Leicester schwieg, aber er neigte vor der Gräfin das Haupt, wie zum Zeichen, daß sie nicht behindert werde, fortzufahren.

»Zu all diesem Herzeleid hat bloß eines geholfen, das ist die Unwahrhaftigkeit, die geheimnisvolle Doppelzüngigkeit, in die Euch zu hüllen, Ihr verleitet worden seid. Befreit Euch mit einem einzigen Ruck aus diesen unwürdigen Netzen, Mylord! Seid ein echter englischer Edelmann, Ritter und Graf, der Wahrheit als das Fundament aller Ehre ansieht und aufrecht hält und dem diese Ehre so teuer ist wie der Atem seiner Lungen.

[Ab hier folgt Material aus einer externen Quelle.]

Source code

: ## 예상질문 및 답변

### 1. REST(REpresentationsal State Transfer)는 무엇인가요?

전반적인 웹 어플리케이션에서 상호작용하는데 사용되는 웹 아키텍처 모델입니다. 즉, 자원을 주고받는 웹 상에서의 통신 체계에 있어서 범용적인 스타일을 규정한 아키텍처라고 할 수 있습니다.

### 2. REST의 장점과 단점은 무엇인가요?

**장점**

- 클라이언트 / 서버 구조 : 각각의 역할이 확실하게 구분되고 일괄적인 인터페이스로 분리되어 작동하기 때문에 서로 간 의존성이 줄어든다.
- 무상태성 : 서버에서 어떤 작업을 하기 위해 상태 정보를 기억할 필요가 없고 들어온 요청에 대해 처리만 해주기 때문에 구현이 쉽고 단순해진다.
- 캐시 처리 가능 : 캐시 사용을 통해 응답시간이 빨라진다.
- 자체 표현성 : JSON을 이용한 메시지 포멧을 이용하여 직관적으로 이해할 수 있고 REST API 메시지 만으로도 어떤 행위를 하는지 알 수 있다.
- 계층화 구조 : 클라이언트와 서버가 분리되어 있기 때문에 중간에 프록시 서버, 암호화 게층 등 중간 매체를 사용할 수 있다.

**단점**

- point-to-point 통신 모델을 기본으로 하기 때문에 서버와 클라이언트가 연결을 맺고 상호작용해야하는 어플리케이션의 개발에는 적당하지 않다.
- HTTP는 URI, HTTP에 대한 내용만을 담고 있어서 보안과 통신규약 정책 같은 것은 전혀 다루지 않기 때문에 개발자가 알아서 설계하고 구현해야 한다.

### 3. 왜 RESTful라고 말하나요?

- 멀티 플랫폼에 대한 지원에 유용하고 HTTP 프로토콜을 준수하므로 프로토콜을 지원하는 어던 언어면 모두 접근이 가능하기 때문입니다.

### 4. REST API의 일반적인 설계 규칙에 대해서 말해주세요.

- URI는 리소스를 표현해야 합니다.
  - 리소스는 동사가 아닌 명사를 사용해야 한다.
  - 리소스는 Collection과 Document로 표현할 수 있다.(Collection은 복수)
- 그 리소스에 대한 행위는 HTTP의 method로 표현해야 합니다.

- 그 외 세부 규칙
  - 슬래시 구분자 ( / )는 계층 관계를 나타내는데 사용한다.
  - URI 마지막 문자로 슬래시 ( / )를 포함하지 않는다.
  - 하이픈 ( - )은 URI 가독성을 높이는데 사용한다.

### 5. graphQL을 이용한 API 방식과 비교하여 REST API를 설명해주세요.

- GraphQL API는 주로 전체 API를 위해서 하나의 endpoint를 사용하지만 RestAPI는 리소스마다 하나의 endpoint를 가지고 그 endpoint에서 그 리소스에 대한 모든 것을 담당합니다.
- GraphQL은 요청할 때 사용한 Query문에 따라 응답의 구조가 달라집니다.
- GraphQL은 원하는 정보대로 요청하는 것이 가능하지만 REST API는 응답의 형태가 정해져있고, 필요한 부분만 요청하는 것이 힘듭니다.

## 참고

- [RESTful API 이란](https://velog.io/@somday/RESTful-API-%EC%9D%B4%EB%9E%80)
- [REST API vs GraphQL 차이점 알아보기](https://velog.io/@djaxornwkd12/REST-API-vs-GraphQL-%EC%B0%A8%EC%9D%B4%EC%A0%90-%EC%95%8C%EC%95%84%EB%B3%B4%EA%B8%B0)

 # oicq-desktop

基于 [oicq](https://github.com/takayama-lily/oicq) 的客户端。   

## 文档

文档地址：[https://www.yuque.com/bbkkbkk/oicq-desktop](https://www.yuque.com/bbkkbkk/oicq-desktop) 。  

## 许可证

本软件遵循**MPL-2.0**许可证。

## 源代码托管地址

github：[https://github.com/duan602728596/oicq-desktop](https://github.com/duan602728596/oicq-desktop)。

Nehmt Euer von Unglück geschlagnes Weib an der Hand, tretet mit ihr vor den Thron Eurer Königin ... bekennet, daß Ihr in einem Augenblick des Rausches, bewogen durch ihre vermeintliche Schönheit, von der jetzt wohl niemand mehr auch nur die Trümmer zu erkennen vermöchte ... Amy Robsart Eure Hand zum Bunde fürs Leben gegeben habt! ... Damit werdet Ihr mir Gerechtigkeit verschaffen, Mylord, und Eurer Ehre desgleichen; und sollte alsdann Gesetz oder Gewalt von Euch fordern, daß Ihr Euch von mir lossagt, so werde ich mich dem nicht widersetzen ... weil ich mich dann, wenn auch gebrochnen Herzens, mit Ehren in jenen Schatten zurückbegeben kann, wohin Ihr mich weiset. ... Dann, Mylord, habt bloß ein Weilchen noch Geduld .... und Amy wird Euch nicht lange mehr im Wege stehen ... weder Euch noch Eurer strahlenden Zukunft!«

Dem Grafen schienen die Schuppen von den Augen zu fallen ... wie erschüttert stand er da ob dieses Uebermaßes von Würde, das aus diesen Worten der edlen Frau zu ihm sprach ...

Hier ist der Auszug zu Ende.